On Monday, 31 March 2014 16:10:44 UTC+2, Raman Gupta wrote:
I am experimenting with the cluster sharding activator, but am having lots of issues with it. I have tried updating the activator to 2.3.1, but to no avail (and other issues show up, such as described here: https://www.assembla.com/spaces/akka/simple_planner#/ticket:3967).

Problems noticed so far:

1) 100% of the time, the activator sends a lot of messages to the ClusterSystem deadLetters on startup of the seed node. Here is one example:

[INFO] [03/31/2014 09:37:00.654] [ClusterSystem-akka.actor.default-dispatcher-2] [akka://ClusterSystem/deadLetters] Message [akka.cluster.InternalClusterAction$InitJoin$] from Actor[akka://ClusterSystem/system/cluster/core/daemon/firstSeedNodeProcess#-438400827] to Actor[akka://ClusterSystem/deadLetters] was not delivered. [1] dead letters encountered. This logging can be turned off or adjusted with configuration settings 'akka.log-dead-letters' and 'akka.log-dead-letters-during-shutdown'.
[ ... many more akka.cluster.InternalClusterAction$InitJoin$ messages ... ]
[INFO] [03/31/2014 09:37:05.518] [ClusterSystem-akka.actor.default-dispatcher-14] [akka://ClusterSystem/system/cluster/core/daemon/firstSeedNodeProcess] Message [akka.dispatch.sysmsg.Terminate] from Actor[akka://ClusterSystem/system/cluster/core/daemon/firstSeedNodeProcess#-438400827] to Actor[akka://ClusterSystem/system/cluster/core/daemon/firstSeedNodeProcess#-438400827] was not delivered. [6] dead letters encountered. This logging can be turned off or adjusted with configuration settings 'akka.log-dead-letters' and 'akka.log-dead-letters-during-shutdown'.
[... JOINING and Up message...]
[INFO] [03/31/2014 09:37:06.516] [ClusterSystem-akka.actor.default-dispatcher-16] [akka://ClusterSystem/user/sharding/AuthorListingCoordinator/singleton] Message [akka.contrib.pattern.ShardCoordinator$Internal$Register] from Actor[akka://ClusterSystem/user/sharding/AuthorListing#1471529820] to Actor[akka://ClusterSystem/user/sharding/AuthorListingCoordinator/singleton] was not delivered. [7] dead letters encountered. This logging can be turned off or adjusted with configuration settings 'akka.log-dead-letters' and 'akka.log-dead-letters-during-shutdown'.
[INFO] [03/31/2014 09:37:06.516] [ClusterSystem-akka.actor.default-dispatcher-16] [akka://ClusterSystem/user/sharding/PostCoordinator/singleton] Message [akka.contrib.pattern.ShardCoordinator$Internal$Register] from Actor[akka://ClusterSystem/user/sharding/Post#589187748] to Actor[akka://ClusterSystem/user/sharding/PostCoordinator/singleton] was not delivered. [8] dead letters encountered. This logging can be turned off or adjusted with configuration settings 'akka.log-dead-letters' and 'akka.log-dead-letters-during-shutdown'.

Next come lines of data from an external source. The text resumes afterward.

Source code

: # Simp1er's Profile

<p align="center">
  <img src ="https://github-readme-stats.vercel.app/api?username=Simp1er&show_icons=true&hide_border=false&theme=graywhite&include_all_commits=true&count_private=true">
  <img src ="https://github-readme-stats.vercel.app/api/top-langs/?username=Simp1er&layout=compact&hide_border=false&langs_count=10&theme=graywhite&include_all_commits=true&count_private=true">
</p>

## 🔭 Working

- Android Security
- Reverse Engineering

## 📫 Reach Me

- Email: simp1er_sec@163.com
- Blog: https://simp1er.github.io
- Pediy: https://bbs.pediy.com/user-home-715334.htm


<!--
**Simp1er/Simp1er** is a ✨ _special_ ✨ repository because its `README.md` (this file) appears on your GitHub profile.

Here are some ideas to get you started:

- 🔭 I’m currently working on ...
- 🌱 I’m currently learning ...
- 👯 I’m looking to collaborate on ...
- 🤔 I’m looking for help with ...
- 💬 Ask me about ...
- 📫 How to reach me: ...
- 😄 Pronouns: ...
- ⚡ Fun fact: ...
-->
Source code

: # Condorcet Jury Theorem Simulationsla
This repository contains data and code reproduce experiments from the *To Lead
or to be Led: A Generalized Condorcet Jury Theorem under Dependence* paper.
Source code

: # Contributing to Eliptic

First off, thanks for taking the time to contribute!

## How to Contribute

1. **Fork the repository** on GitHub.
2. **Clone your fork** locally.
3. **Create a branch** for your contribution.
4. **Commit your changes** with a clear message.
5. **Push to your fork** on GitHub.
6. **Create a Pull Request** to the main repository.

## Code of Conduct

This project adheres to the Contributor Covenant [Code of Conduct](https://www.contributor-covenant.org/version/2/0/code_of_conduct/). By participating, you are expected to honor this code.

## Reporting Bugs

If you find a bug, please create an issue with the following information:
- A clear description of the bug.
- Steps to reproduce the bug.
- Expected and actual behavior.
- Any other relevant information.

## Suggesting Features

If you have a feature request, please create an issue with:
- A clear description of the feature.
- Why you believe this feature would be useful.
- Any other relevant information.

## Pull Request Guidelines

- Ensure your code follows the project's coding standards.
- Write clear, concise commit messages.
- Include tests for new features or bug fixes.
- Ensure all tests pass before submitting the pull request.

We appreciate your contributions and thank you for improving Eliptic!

2) Using the default shared LevelDB journal configuration, sometimes (but not always) when the Bot node is started, the seed node goes nuts:

[INFO] [03/31/2014 09:46:00.768] [ClusterSystem-akka.actor.default-dispatcher-3] [Cluster(akka://ClusterSystem)] Cluster Node [akka.tcp://ClusterSystem@127.0.0.1:2551] - Leader is moving node [akka.tcp://ClusterSystem@127.0.0.1:50327] to [Up]
Uncaught error from thread [ClusterSystem-akka.remote.default-remote-dispatcher-24] shutting down JVM since 'akka.jvm-exit-on-fatal-error' is enabled for ActorSystem[ClusterSystem]
Uncaught error from thread [ClusterSystem-akka.actor.default-dispatcher-17] shutting down JVM since 'akka.jvm-exit-on-fatal-error' is enabled for ActorSystem[ClusterSystem]
Uncaught error from thread [ClusterSystem-akka.actor.default-dispatcher-28] shutting down JVM since 'akka.jvm-exit-on-fatal-error' is enabled for ActorSystem[ClusterSystem]
Uncaught error from thread [ClusterSystem-akka.actor.default-dispatcher-29] shutting down JVM since 'akka.jvm-exit-on-fatal-error' is enabled for ActorSystem[ClusterSystem]
[...keeps going forever...]
^CJava HotSpot(TM) 64-Bit Server VM warning: Exception java.lang.OutOfMemoryError occurred dispatching signal SIGINT to handler- the VM may need to be forcibly terminated

3) When it is working, the shared leveldb journal seems to work reasonably well (except for the SPOF on the first node). However, when I change to either one of the MongoDB replicated journals in contrib, when testing various combinations of node failures, things go nuts with duplicatekeyexceptions (looping infinitely), OutOfMemoryError's, and other weirdness. I know these are early implementations but the similarity of the failures when using the two different journal implementations makes me think the problems may not be with the journal implementations, but with akka-persistence instead.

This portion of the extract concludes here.